Dikatakan Zulbakri, panja merupakan wadah berisi replika jari-jari manusia yang melambangkan bagian tubuh Husain yang tercerai-berai setelah pertempuran. Replika ini diarak mengelilingi kampung sebagai simbol pencarian jenazah sang pemimpin.
“Menurut kisah, setelah Husain gugur, para pengikutnya mengumpulkan potongan tubuh beliau, termasuk jari-jarinya. Maka dari itu, panja ini menjadi simbol bahwa jenazah telah ditemukan dan diberi penghormatan,” jelas Zulbakri.
Arak-arakan panja dilakukan dari Rumah Tabuik menuju Simpang Tugu Tabuik, kemudian kembali ke lokasi awal. Sepanjang perjalanan, rombongan diiringi oleh dentuman ritmis gandang tasa yang telah menjadi ciri khas tiap prosesi Tabuik.

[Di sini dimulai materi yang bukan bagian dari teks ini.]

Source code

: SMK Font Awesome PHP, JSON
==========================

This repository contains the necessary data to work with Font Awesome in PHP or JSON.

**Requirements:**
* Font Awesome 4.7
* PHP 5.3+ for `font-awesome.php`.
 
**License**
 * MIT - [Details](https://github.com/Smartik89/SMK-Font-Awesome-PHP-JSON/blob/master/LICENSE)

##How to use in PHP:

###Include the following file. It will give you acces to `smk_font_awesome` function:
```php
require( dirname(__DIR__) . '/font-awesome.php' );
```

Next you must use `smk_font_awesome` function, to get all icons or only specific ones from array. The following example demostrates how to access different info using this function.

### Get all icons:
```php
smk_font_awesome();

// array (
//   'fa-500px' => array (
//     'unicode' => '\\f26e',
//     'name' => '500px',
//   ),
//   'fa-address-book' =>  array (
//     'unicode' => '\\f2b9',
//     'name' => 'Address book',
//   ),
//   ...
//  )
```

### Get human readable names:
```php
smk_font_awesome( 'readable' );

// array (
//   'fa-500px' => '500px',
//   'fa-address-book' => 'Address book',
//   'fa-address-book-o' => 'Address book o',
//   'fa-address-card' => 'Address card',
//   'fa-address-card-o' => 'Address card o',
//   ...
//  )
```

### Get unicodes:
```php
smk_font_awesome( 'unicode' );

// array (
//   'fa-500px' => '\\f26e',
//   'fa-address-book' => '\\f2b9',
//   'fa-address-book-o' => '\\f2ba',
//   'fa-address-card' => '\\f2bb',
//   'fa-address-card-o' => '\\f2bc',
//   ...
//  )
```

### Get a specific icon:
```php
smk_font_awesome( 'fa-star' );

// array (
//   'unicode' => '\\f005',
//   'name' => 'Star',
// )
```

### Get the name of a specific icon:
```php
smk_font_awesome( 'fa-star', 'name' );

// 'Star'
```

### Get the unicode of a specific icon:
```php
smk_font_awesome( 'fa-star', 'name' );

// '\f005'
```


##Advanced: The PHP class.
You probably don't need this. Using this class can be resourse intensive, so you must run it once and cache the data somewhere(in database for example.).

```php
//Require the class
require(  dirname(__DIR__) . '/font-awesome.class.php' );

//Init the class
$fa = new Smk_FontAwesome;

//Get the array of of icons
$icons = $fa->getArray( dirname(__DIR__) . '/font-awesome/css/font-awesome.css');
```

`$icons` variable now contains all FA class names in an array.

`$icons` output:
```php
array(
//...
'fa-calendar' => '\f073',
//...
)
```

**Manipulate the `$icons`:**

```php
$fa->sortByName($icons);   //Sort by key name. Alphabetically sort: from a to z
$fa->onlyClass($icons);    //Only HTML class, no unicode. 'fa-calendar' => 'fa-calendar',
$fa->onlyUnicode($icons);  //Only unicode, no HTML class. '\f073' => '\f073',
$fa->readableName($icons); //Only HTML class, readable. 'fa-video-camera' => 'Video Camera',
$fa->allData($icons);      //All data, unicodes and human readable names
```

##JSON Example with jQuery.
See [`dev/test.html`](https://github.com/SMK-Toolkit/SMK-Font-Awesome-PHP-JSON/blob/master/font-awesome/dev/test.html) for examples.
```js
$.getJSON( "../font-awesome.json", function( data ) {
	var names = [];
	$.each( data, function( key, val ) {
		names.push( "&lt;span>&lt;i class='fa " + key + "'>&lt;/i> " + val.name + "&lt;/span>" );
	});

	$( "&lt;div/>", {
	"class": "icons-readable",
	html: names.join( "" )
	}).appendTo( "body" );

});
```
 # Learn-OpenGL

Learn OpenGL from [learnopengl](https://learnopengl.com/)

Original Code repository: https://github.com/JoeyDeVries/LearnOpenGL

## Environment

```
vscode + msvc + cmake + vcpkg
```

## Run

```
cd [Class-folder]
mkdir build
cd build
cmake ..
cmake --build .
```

“Gandang tasa sudah menjadi bagian turun-temurun dalam tradisi ini. Fungsinya tidak hanya menyemarakkan suasana, tapi juga menjaga irama dan semangat rombongan,” tambah Zulbakri.
Pada tahun lalu, prosesi Maarak Jari-jari diakhiri dengan Tabuik Basalisiah, yakni pertemuan antara rombongan Tabuik Pasa dan Subarang di Simpang Empat Tugu Tabuik. Momen ini menjadi puncak kebersamaan sekaligus cerminan nilai kolektif masyarakat dalam menjaga tradisi.
Sebelum memulai seluruh rangkaian, Zulbakri terlebih dahulu memimpin pembacaan doa bersama. Ia mendoakan keselamatan bagi umat muslim yang telah wafat maupun yang masih hidup, sebagai bentuk penghormatan spiritual yang menyatu dengan nilai-nilai budaya.